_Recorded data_
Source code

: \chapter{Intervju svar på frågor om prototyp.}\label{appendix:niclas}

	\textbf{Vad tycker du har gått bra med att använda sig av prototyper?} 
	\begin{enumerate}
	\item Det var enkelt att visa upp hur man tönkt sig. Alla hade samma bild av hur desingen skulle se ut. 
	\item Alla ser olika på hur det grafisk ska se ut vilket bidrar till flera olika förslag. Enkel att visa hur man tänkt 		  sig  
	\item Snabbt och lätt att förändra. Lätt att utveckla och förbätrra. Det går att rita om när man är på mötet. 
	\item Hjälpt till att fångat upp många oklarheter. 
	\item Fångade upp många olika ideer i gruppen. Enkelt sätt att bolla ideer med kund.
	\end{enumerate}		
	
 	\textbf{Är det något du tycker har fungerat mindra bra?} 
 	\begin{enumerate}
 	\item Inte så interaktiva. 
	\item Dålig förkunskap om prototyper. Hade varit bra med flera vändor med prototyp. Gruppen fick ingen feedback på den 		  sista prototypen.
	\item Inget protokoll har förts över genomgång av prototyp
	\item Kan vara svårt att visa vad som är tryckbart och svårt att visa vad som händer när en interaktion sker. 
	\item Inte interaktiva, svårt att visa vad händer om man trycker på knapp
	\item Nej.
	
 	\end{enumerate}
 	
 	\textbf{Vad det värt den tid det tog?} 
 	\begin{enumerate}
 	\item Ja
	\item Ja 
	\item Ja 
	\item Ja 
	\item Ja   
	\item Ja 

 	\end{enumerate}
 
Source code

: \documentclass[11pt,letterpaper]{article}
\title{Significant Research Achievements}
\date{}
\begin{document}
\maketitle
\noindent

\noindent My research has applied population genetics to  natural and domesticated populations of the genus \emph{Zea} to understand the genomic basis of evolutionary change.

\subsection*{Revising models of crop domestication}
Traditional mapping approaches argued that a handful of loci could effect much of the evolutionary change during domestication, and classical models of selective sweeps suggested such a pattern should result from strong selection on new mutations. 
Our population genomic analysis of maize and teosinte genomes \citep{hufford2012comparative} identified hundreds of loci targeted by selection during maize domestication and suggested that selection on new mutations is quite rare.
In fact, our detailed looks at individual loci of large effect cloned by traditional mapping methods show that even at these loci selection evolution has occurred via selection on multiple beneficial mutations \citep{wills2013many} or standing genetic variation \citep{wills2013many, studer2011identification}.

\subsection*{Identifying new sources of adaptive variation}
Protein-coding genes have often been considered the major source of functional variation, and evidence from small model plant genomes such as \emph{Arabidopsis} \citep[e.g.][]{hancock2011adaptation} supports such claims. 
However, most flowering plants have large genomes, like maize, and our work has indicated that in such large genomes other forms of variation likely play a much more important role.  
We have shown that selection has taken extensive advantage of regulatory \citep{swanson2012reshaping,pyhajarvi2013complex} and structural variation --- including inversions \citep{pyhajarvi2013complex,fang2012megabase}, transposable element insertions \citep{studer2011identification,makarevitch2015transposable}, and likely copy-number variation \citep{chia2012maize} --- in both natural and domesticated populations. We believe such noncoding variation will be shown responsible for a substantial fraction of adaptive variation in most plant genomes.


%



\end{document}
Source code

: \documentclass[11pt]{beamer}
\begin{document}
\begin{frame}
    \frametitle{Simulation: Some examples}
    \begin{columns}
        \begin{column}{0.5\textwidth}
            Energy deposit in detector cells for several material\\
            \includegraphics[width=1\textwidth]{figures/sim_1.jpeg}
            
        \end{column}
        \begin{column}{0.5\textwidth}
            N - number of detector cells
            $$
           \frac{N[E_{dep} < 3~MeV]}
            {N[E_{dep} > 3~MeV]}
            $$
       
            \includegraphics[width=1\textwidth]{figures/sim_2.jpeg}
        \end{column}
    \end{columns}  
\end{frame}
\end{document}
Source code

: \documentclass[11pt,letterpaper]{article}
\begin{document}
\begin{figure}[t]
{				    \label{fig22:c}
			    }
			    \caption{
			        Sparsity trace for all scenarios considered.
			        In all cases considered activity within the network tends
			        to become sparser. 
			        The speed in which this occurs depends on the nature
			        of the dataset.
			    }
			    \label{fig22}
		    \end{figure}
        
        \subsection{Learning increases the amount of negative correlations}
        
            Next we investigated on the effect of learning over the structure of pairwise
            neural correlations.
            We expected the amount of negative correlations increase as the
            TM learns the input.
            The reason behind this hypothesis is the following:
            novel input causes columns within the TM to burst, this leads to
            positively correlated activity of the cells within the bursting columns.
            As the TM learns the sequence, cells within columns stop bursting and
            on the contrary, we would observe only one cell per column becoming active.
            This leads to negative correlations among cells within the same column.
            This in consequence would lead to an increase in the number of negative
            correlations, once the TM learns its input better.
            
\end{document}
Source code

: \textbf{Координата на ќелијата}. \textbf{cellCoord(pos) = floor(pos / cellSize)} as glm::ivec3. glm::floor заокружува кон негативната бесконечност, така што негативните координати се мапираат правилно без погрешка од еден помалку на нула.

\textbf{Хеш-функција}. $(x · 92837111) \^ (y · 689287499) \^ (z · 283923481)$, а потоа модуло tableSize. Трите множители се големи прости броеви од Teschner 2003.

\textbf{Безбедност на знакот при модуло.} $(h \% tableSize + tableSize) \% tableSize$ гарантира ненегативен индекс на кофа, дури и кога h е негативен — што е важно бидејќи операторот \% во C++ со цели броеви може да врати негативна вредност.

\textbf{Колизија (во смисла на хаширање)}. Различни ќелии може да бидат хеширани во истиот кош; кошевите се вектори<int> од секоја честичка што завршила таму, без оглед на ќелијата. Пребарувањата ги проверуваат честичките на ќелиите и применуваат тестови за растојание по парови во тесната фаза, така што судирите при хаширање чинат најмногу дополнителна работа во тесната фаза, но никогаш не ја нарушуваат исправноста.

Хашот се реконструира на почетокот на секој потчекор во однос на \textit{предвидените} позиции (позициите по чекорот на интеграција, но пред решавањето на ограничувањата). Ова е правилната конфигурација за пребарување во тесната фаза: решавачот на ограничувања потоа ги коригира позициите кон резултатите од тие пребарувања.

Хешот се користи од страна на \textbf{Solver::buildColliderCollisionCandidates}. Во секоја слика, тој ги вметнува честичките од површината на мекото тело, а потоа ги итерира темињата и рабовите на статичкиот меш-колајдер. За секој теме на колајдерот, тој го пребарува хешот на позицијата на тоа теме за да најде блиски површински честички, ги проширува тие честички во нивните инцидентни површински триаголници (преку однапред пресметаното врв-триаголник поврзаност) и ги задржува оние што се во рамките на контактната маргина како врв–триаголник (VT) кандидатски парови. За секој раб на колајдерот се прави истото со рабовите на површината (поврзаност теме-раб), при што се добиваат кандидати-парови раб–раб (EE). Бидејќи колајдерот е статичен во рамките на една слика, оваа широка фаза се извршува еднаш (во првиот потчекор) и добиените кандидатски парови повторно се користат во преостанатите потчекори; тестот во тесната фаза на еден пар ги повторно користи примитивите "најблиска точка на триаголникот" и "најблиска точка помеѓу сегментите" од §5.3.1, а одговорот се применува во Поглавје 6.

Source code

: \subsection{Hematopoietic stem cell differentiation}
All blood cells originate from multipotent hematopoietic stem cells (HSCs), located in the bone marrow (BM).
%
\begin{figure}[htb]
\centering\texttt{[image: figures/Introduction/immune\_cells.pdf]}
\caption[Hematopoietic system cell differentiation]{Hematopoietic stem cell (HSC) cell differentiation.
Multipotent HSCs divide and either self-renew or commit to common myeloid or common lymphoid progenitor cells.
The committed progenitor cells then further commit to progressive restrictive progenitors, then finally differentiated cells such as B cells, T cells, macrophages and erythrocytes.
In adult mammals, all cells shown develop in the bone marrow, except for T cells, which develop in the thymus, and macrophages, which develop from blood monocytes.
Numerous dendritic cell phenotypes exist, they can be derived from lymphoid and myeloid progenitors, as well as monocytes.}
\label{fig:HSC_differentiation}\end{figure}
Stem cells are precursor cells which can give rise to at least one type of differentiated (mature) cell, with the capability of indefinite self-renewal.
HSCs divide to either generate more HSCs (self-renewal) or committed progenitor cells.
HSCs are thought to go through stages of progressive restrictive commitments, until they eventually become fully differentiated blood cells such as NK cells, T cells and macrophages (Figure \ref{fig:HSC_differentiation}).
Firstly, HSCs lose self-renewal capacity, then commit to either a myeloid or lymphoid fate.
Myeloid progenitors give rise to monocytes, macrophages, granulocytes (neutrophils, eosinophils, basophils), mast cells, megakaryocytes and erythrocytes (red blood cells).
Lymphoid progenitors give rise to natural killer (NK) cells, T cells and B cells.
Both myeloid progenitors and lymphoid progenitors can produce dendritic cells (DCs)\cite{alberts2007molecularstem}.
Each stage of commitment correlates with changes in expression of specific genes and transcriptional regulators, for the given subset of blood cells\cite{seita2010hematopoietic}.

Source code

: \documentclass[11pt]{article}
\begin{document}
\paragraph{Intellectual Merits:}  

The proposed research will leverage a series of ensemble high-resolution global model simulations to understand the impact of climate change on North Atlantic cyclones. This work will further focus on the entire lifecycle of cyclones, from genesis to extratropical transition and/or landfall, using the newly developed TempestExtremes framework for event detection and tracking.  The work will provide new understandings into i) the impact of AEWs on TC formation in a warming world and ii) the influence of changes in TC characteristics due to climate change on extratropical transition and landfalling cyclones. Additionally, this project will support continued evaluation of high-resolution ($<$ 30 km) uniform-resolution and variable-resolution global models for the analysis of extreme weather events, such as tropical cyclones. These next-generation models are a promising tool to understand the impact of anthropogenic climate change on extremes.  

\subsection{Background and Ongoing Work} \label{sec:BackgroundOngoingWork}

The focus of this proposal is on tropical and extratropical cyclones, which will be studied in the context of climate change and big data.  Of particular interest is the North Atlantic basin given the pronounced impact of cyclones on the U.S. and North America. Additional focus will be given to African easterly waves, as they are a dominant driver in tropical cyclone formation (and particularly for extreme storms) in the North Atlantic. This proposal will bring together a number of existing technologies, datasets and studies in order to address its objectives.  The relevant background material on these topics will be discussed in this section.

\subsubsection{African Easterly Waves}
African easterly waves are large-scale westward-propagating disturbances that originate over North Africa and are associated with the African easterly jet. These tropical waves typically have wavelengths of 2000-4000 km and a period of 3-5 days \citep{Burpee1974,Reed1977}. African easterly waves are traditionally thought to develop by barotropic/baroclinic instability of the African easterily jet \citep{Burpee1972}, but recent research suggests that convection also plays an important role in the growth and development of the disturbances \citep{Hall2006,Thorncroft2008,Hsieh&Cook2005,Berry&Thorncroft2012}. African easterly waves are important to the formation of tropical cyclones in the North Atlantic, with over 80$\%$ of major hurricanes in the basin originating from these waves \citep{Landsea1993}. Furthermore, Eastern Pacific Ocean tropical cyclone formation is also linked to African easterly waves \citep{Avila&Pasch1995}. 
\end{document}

_REQUIRED ACTION_
Restate exactly the records above from their first line through the line that holds "Inte så interaktiva.", please, including both and leaving out all others.

_EXPECTED ANSWER_
Source code

: \chapter{Intervju svar på frågor om prototyp.}\label{appendix:niclas}

	\textbf{Vad tycker du har gått bra med att använda sig av prototyper?} 
	\begin{enumerate}
	\item Det var enkelt att visa upp hur man tönkt sig. Alla hade samma bild av hur desingen skulle se ut. 
	\item Alla ser olika på hur det grafisk ska se ut vilket bidrar till flera olika förslag. Enkel att visa hur man tänkt 		  sig  
	\item Snabbt och lätt att förändra. Lätt att utveckla och förbätrra. Det går att rita om när man är på mötet. 
	\item Hjälpt till att fångat upp många oklarheter. 
	\item Fångade upp många olika ideer i gruppen. Enkelt sätt att bolla ideer med kund.
	\end{enumerate}		
	
 	\textbf{Är det något du tycker har fungerat mindra bra?} 
 	\begin{enumerate}
 	\item Inte så interaktiva. 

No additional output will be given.